I first met Victoria Pendleton on a crisp autumnal day in October 2008. She had won an Olympic gold medal two months earlier when, in Beijing, Pendleton produced a display of sprint cycling so imperious that her greatest rival, Anna Meares, had simply surrendered in the final. The imposing Australian sat up in her saddle and watched the slight figure of Pendleton flying far in front of her as she completed a crushing 2-0 victory in a three-race series.
I was interested in interviewing Pendleton for The Guardian because, apart from her extraordinary talent as a sprinter, which had made her a multiple and seemingly invincible world champion, I knew that she was different. But I had no idea how brutally frank and vulnerable she would be during our first meeting. I would have been even more startled if I'd been told that this one interview would eventually lead to me helping make an hour-long BBC documentary with her and the film-maker Dan Gordon – and to writing this very book.
Pendleton's bruised intimacy contrasted with the usual banalities of a sports interview. Rather than trundling out evasive platitudes about fulfilling a dream or maintaining her focus, she revealed the doubt and yearning that made her most human. "I am an insecure person," she said. "I am emotional. I am a self-critical perfectionist."
She shook her head as she reflected on that rapid-fire list of character traits. "I'm terrible. I beat myself up the whole time because I'm striving for something I'll basically never achieve. I portray this image of confidence, of arrogance, and it's not really me. I'm never satisfied and I'm never content. It means I'm a bit of a mess some of the time. But I wouldn't be here talking to you if I was a different person."
Dan Gordon, an accomplished film-maker, had been struck by the way in which Pendleton confessed to me that, standing on the podium in Beijing, she had felt empty and drained. That raw honesty convinced him she was a very distinctive kind of champion. Having suggested to Pendleton that she should commit herself to a documentary which would often be painful and challenging, I felt a responsibility to her.

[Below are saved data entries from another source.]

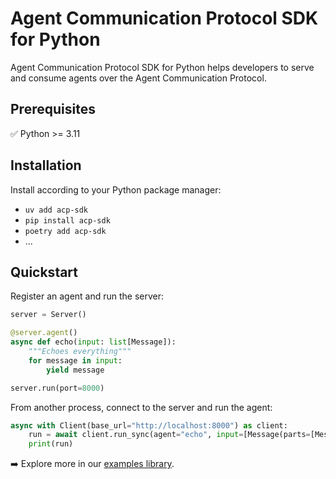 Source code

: # Agent Communication Protocol SDK for Python

Agent Communication Protocol SDK for Python helps developers to serve and consume agents over the Agent Communication Protocol.

## Prerequisites

✅ Python >= 3.11

## Installation

Install according to your Python package manager:

- `uv add acp-sdk`
- `pip install acp-sdk`
- `poetry add acp-sdk`
- ...

## Quickstart

Register an agent and run the server:

```py
server = Server()

@server.agent()
async def echo(input: list[Message]):
    """Echoes everything"""
    for message in input:
        yield message

server.run(port=8000)
```

From another process, connect to the server and run the agent:

```py
async with Client(base_url="http://localhost:8000") as client:
    run = await client.run_sync(agent="echo", input=[Message(parts=[MessagePart(content="Howdy!")])])
    print(run)

```


➡️ Explore more in our [examples library](/examples/python).
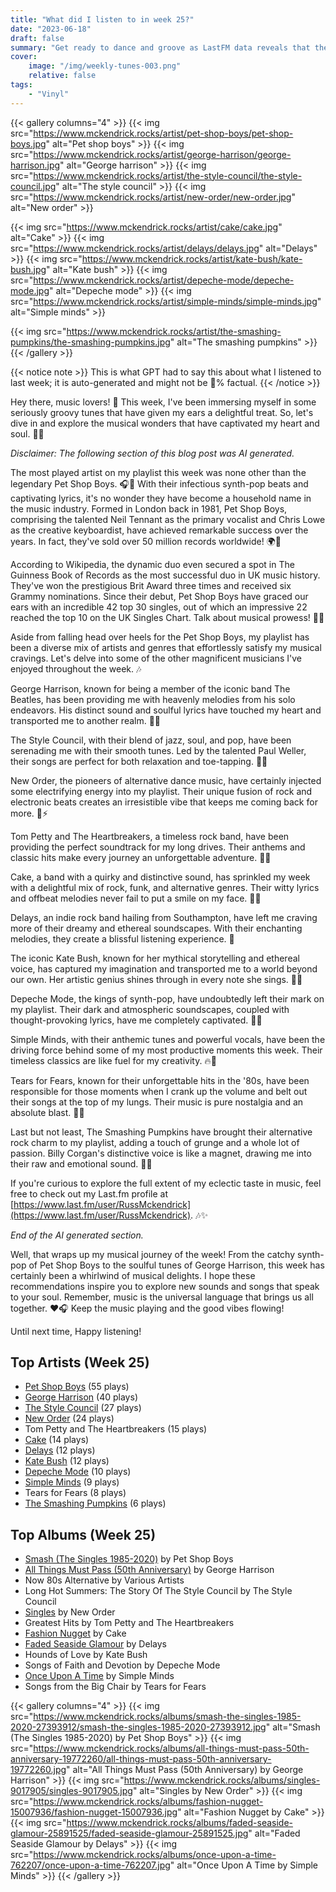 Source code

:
 ```yaml
---
title: "What did I listen to in week 25?"
date: "2023-06-18"
draft: false
summary: "Get ready to dance and groove as LastFM data reveals that the iconic synth-pop duo, Pet Shop Boys, dominated our playlists this week. From their catchy anthems to their unmistakable style, their music effortlessly transcends time and continues to captivate audiences worldwide. Discover the infectious allure of these musical pioneers in our latest blog post."
cover:
    image: "/img/weekly-tunes-003.png"
    relative: false
tags:
    - "Vinyl"
---
```


{{< gallery columns="4" >}}
{{< img src="https://www.mckendrick.rocks/artist/pet-shop-boys/pet-shop-boys.jpg" alt="Pet shop boys" >}}
{{< img src="https://www.mckendrick.rocks/artist/george-harrison/george-harrison.jpg" alt="George harrison" >}}
{{< img src="https://www.mckendrick.rocks/artist/the-style-council/the-style-council.jpg" alt="The style council" >}}
{{< img src="https://www.mckendrick.rocks/artist/new-order/new-order.jpg" alt="New order" >}}

{{< img src="https://www.mckendrick.rocks/artist/cake/cake.jpg" alt="Cake" >}}
{{< img src="https://www.mckendrick.rocks/artist/delays/delays.jpg" alt="Delays" >}}
{{< img src="https://www.mckendrick.rocks/artist/kate-bush/kate-bush.jpg" alt="Kate bush" >}}
{{< img src="https://www.mckendrick.rocks/artist/depeche-mode/depeche-mode.jpg" alt="Depeche mode" >}}
{{< img src="https://www.mckendrick.rocks/artist/simple-minds/simple-minds.jpg" alt="Simple minds" >}}

{{< img src="https://www.mckendrick.rocks/artist/the-smashing-pumpkins/the-smashing-pumpkins.jpg" alt="The smashing pumpkins" >}}{{< /gallery >}}

{{< notice note >}}
This is what GPT had to say this about what I listened to last week; it is auto-generated and might not be 💯% factual.
{{< /notice >}}

Hey there, music lovers! 👋 This week, I've been immersing myself in some seriously groovy tunes that have given my ears a delightful treat. So, let's dive in and explore the musical wonders that have captivated my heart and soul. 🎵✨

*Disclaimer: The following section of this blog post was AI generated.*

The most played artist on my playlist this week was none other than the legendary Pet Shop Boys. 🎧🐶 With their infectious synth-pop beats and captivating lyrics, it's no wonder they have become a household name in the music industry. Formed in London back in 1981, Pet Shop Boys, comprising the talented Neil Tennant as the primary vocalist and Chris Lowe as the creative keyboardist, have achieved remarkable success over the years. In fact, they've sold over 50 million records worldwide! 🌍🌟

According to Wikipedia, the dynamic duo even secured a spot in The Guinness Book of Records as the most successful duo in UK music history. They've won the prestigious Brit Award three times and received six Grammy nominations. Since their debut, Pet Shop Boys have graced our ears with an incredible 42 top 30 singles, out of which an impressive 22 reached the top 10 on the UK Singles Chart. Talk about musical prowess! 💪🎶

Aside from falling head over heels for the Pet Shop Boys, my playlist has been a diverse mix of artists and genres that effortlessly satisfy my musical cravings. Let's delve into some of the other magnificent musicians I've enjoyed throughout the week. 🎶

George Harrison, known for being a member of the iconic band The Beatles, has been providing me with heavenly melodies from his solo endeavors. His distinct sound and soulful lyrics have touched my heart and transported me to another realm. 🎸💫

The Style Council, with their blend of jazz, soul, and pop, have been serenading me with their smooth tunes. Led by the talented Paul Weller, their songs are perfect for both relaxation and toe-tapping. 🎷🎹

New Order, the pioneers of alternative dance music, have certainly injected some electrifying energy into my playlist. Their unique fusion of rock and electronic beats creates an irresistible vibe that keeps me coming back for more. 🕺⚡

Tom Petty and The Heartbreakers, a timeless rock band, have been providing the perfect soundtrack for my long drives. Their anthems and classic hits make every journey an unforgettable adventure. 🚗🎸

Cake, a band with a quirky and distinctive sound, has sprinkled my week with a delightful mix of rock, funk, and alternative genres. Their witty lyrics and offbeat melodies never fail to put a smile on my face. 🎂🎵

Delays, an indie rock band hailing from Southampton, have left me craving more of their dreamy and ethereal soundscapes. With their enchanting melodies, they create a blissful listening experience. 🌌

The iconic Kate Bush, known for her mythical storytelling and ethereal voice, has captured my imagination and transported me to a world beyond our own. Her artistic genius shines through in every note she sings. 🌹🎶

Depeche Mode, the kings of synth-pop, have undoubtedly left their mark on my playlist. Their dark and atmospheric soundscapes, coupled with thought-provoking lyrics, have me completely captivated. 🎹🖤

Simple Minds, with their anthemic tunes and powerful vocals, have been the driving force behind some of my most productive moments this week. Their timeless classics are like fuel for my creativity. 🔥🎵

Tears for Fears, known for their unforgettable hits in the '80s, have been responsible for those moments when I crank up the volume and belt out their songs at the top of my lungs. Their music is pure nostalgia and an absolute blast. 🎤🌟

Last but not least, The Smashing Pumpkins have brought their alternative rock charm to my playlist, adding a touch of grunge and a whole lot of passion. Billy Corgan's distinctive voice is like a magnet, drawing me into their raw and emotional sound. 🎸🌙

If you're curious to explore the full extent of my eclectic taste in music, feel free to check out my Last.fm profile at [https://www.last.fm/user/RussMckendrick](https://www.last.fm/user/RussMckendrick). 🎶✨

*End of the AI generated section.*

Well, that wraps up my musical journey of the week! From the catchy synth-pop of Pet Shop Boys to the soulful tunes of George Harrison, this week has certainly been a whirlwind of musical delights. I hope these recommendations inspire you to explore new sounds and songs that speak to your soul. Remember, music is the universal language that brings us all together. ❤️🎧 Keep the music playing and the good vibes flowing!

Until next time,
Happy listening!

## Top Artists (Week 25)

- [Pet Shop Boys](https://www.mckendrick.rocks/artist/pet-shop-boys/) (55 plays)
- [George Harrison](https://www.mckendrick.rocks/artist/george-harrison/) (40 plays)
- [The Style Council](https://www.mckendrick.rocks/artist/the-style-council/) (27 plays)
- [New Order](https://www.mckendrick.rocks/artist/new-order/) (24 plays)
- Tom Petty and The Heartbreakers (15 plays)
- [Cake](https://www.mckendrick.rocks/artist/cake/) (14 plays)
- [Delays](https://www.mckendrick.rocks/artist/delays/) (12 plays)
- [Kate Bush](https://www.mckendrick.rocks/artist/kate-bush/) (12 plays)
- [Depeche Mode](https://www.mckendrick.rocks/artist/depeche-mode/) (10 plays)
- [Simple Minds](https://www.mckendrick.rocks/artist/simple-minds/) (9 plays)
- Tears for Fears (8 plays)
- [The Smashing Pumpkins](https://www.mckendrick.rocks/artist/the-smashing-pumpkins/) (6 plays)


## Top Albums (Week 25)

- [Smash (The Singles 1985-2020)](https://www.mckendrick.rocks/albums/smash-the-singles-1985-2020-27393912/) by Pet Shop Boys
- [All Things Must Pass (50th Anniversary)](https://www.mckendrick.rocks/albums/all-things-must-pass-50th-anniversary-19772260/) by George Harrison
- Now 80s Alternative by Various Artists
- Long Hot Summers: The Story Of The Style Council by The Style Council
- [Singles](https://www.mckendrick.rocks/albums/singles-9017905/) by New Order
- Greatest Hits by Tom Petty and The Heartbreakers
- [Fashion Nugget](https://www.mckendrick.rocks/albums/fashion-nugget-15007936/) by Cake
- [Faded Seaside Glamour](https://www.mckendrick.rocks/albums/faded-seaside-glamour-25891525/) by Delays
- Hounds of Love by Kate Bush
- Songs of Faith and Devotion by Depeche Mode
- [Once Upon A Time](https://www.mckendrick.rocks/albums/once-upon-a-time-762207/) by Simple Minds
- Songs from the Big Chair by Tears for Fears


{{< gallery columns="4" >}}
{{< img src="https://www.mckendrick.rocks/albums/smash-the-singles-1985-2020-27393912/smash-the-singles-1985-2020-27393912.jpg" alt="Smash (The Singles 1985-2020) by Pet Shop Boys" >}}
{{< img src="https://www.mckendrick.rocks/albums/all-things-must-pass-50th-anniversary-19772260/all-things-must-pass-50th-anniversary-19772260.jpg" alt="All Things Must Pass (50th Anniversary) by George Harrison" >}}
{{< img src="https://www.mckendrick.rocks/albums/singles-9017905/singles-9017905.jpg" alt="Singles by New Order" >}}
{{< img src="https://www.mckendrick.rocks/albums/fashion-nugget-15007936/fashion-nugget-15007936.jpg" alt="Fashion Nugget by Cake" >}}
{{< img src="https://www.mckendrick.rocks/albums/faded-seaside-glamour-25891525/faded-seaside-glamour-25891525.jpg" alt="Faded Seaside Glamour by Delays" >}}
{{< img src="https://www.mckendrick.rocks/albums/once-upon-a-time-762207/once-upon-a-time-762207.jpg" alt="Once Upon A Time by Simple Minds" >}}
{{< /gallery >}} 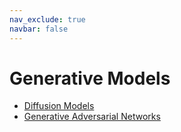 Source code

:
```yaml
---
nav_exclude: true
navbar: false
---
```


<h1> Generative Models </h1>

- [Diffusion Models](/subpages/diffusion_models.md)
- [Generative Adversarial Networks](/subpages/GAN.md)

The film, on its first screening in July 2012, just weeks before the London Olympics, was greeted with acclaim for Gordon and, especially, Pendleton. Just as in our book, a love story lay at the heart of the film. Shortly before Beijing, Pendleton and Scott Gardner, a sports scientist at British Cycling, fell in love. At the time Pendleton was twenty-seven, Gardner thirty-two. They were both single and their relationship affected no-one else. Falling in love with a work colleague is not an entirely novel concept. It's only forbidden in elite sport.
Gardner was eventually forced to give up his job and, isolated, Pendleton was often at war with her coaches. The nadir for Pendleton came in Apeldoorn in March 2011. For the first time in five years she lost her world title when Meares beat her. Six months later, at the same venue in Holland, Pendleton was defeated in the European Championships. We watched her disappear into the night like a great champion fighter stripped of her title.
The next day, however, showing incredible tenacity, Pendleton returned to the Apeldoorn velodrome and became European champion in the keirin – riding with her old speed and verve. That was the day, a dreary Sunday in a small Dutch town, when I decided Pendleton was as brave as any iconic boxer I knew.
Gardner rejoined the programme and, in an intensely thrilling last leg of her career, Pendleton's gradual return to winning form emerged.
Unlike most biographies about "sport", Pendleton is brave enough in Between the Lines to address issues of acute mental distress and self-harming, her difficult relationship with her father as well as the complete breakdown of her working life with the coaches who objected to her involvement with Gardner.
Less than a month after she won gold again at the London Olympics, in the climax to these pages, Between the Lines was published. It still seems, at least to me, a book about a female's champion's extraordinary courage and resilience – despite all her doubts and insecurities.